Stored data entries:

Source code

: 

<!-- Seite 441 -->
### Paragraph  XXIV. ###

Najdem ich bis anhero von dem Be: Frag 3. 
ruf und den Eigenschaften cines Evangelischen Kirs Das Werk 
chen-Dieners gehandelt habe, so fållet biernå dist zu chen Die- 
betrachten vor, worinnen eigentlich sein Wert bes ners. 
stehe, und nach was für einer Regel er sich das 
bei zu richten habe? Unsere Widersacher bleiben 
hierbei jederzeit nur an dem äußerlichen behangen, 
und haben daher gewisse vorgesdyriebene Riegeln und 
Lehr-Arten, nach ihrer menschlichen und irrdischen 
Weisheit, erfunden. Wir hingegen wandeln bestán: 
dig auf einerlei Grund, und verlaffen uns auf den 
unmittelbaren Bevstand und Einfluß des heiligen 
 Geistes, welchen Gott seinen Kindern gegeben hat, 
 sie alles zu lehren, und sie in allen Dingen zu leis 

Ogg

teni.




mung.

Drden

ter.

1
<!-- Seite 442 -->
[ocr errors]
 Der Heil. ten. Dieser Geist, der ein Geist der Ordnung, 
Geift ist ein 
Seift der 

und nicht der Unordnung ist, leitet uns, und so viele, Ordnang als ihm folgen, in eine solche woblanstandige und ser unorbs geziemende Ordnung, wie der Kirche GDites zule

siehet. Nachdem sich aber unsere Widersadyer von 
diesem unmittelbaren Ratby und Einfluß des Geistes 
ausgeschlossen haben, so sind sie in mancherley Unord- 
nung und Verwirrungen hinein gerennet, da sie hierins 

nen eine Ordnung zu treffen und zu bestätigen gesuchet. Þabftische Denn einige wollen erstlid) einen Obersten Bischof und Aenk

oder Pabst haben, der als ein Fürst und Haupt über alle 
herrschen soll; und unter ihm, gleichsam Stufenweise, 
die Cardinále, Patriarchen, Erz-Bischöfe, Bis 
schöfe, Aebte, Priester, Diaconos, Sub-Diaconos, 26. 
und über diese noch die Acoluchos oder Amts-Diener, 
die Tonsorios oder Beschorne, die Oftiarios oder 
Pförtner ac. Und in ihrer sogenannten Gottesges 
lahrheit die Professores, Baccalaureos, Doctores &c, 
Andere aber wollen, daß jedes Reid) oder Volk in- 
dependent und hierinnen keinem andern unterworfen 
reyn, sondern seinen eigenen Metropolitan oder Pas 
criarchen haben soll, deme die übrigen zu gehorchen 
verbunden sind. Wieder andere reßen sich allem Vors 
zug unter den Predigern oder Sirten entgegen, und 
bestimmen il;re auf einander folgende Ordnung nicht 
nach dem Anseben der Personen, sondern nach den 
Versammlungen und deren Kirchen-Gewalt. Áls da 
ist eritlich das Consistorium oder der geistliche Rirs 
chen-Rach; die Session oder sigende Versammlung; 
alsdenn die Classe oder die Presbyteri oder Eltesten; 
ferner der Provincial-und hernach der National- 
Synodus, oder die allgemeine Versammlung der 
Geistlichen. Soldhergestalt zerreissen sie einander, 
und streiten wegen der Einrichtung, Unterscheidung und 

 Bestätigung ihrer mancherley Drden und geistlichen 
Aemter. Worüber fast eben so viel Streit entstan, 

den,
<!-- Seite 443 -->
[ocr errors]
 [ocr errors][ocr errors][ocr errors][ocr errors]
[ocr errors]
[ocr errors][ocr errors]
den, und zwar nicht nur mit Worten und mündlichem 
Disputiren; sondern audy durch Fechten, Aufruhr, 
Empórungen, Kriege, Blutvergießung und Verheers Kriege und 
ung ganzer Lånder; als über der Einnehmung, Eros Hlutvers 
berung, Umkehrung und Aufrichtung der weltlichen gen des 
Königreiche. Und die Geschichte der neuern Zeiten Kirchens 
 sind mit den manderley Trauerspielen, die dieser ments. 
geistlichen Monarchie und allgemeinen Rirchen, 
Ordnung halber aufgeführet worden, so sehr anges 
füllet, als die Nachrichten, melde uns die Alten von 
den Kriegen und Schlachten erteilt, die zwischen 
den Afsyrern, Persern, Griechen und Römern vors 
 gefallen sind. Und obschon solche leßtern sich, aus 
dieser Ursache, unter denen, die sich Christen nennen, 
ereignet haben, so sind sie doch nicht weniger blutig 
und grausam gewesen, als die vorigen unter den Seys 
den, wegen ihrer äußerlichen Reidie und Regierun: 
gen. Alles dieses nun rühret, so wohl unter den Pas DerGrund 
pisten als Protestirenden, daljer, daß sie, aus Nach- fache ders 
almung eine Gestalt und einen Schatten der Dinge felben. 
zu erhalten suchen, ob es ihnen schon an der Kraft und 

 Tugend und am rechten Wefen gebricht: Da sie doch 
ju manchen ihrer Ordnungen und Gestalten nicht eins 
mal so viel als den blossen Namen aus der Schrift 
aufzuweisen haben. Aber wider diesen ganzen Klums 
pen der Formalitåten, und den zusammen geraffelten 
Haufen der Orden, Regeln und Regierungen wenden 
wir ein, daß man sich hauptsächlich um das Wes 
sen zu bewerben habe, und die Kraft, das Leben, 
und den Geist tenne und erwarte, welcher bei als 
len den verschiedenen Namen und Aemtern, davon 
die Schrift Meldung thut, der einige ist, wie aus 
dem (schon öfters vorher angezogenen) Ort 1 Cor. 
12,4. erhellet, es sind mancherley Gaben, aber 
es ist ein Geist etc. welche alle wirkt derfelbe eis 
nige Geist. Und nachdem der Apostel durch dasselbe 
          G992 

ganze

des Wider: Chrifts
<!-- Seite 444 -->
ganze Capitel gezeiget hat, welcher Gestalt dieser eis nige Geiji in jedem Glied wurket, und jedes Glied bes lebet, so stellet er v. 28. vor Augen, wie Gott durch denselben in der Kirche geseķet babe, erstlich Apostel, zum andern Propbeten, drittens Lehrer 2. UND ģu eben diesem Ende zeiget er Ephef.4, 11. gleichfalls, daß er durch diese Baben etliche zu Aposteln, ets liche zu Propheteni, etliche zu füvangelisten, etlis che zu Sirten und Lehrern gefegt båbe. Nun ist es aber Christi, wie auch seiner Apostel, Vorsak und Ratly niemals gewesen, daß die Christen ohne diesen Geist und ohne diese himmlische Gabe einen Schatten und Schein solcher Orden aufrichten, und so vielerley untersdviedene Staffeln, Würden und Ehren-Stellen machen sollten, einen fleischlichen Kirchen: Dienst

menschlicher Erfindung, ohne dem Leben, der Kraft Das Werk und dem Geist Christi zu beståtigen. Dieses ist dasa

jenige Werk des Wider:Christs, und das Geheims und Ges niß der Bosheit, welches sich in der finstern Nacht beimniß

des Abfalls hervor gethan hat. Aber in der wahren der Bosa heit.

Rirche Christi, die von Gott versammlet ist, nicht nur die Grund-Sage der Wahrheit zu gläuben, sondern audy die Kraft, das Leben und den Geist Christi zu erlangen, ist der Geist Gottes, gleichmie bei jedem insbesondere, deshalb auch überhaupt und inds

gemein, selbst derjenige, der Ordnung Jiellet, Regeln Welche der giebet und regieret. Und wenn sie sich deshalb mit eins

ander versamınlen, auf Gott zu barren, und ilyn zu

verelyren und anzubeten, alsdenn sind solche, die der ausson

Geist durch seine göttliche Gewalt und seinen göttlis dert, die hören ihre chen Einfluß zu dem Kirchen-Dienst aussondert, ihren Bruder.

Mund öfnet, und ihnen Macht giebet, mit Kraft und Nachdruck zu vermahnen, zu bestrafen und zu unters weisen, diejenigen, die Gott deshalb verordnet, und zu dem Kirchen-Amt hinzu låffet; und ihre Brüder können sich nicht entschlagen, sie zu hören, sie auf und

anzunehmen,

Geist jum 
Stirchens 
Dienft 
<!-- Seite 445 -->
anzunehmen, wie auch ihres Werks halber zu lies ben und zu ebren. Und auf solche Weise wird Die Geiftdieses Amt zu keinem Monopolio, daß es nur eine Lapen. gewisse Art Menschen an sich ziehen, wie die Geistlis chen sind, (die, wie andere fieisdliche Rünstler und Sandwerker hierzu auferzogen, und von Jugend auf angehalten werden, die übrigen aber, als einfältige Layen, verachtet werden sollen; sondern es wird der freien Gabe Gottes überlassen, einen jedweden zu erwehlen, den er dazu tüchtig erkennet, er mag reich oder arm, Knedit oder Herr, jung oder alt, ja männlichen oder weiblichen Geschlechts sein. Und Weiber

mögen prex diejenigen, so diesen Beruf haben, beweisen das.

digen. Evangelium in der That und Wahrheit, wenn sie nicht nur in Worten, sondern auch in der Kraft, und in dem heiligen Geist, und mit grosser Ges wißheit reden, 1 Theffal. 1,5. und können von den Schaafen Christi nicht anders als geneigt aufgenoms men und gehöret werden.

- **Task to carry out**: In the data above, start at the line that has "gefallen sind. Und", stop after the line that has "pisten als Protestirenden, daljer, daß", and print every line in between exactly as it stands.

- **Task output**:
 gefallen sind. Und obschon solche leßtern sich, aus 
dieser Ursache, unter denen, die sich Christen nennen, 
ereignet haben, so sind sie doch nicht weniger blutig 
und grausam gewesen, als die vorigen unter den Seys 
den, wegen ihrer äußerlichen Reidie und Regierun: 
gen. Alles dieses nun rühret, so wohl unter den Pas DerGrund 
pisten als Protestirenden, daljer, daß sie, aus Nach- fache ders 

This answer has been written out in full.